TASK ITEM
Print every record exactly, omitting all pictures.
┄┄┄┄┄┄
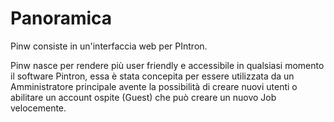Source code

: Panoramica
==========
Pinw consiste in un'interfaccia web per PIntron.

Pinw nasce per rendere più user friendly e accessibile in qualsiasi
momento il software Pintron, essa è stata concepita per essere utilizzata da un
Amministratore principale avente la possibilità di creare nuovi utenti o abilitare
un account ospite (Guest) che può creare un nuovo Job velocemente.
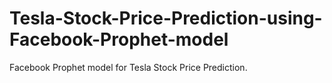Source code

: # Tesla-Stock-Price-Prediction-using-Facebook-Prophet-model
Facebook Prophet model for Tesla Stock Price Prediction.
┄┄┄┄┄┄
OUTPUT
Source code

: Panoramica
==========
Pinw consiste in un'interfaccia web per PIntron.

Pinw nasce per rendere più user friendly e accessibile in qualsiasi
momento il software Pintron, essa è stata concepita per essere utilizzata da un
Amministratore principale avente la possibilità di creare nuovi utenti o abilitare
un account ospite (Guest) che può creare un nuovo Job velocemente.
Source code

: # Tesla-Stock-Price-Prediction-using-Facebook-Prophet-model
Facebook Prophet model for Tesla Stock Price Prediction.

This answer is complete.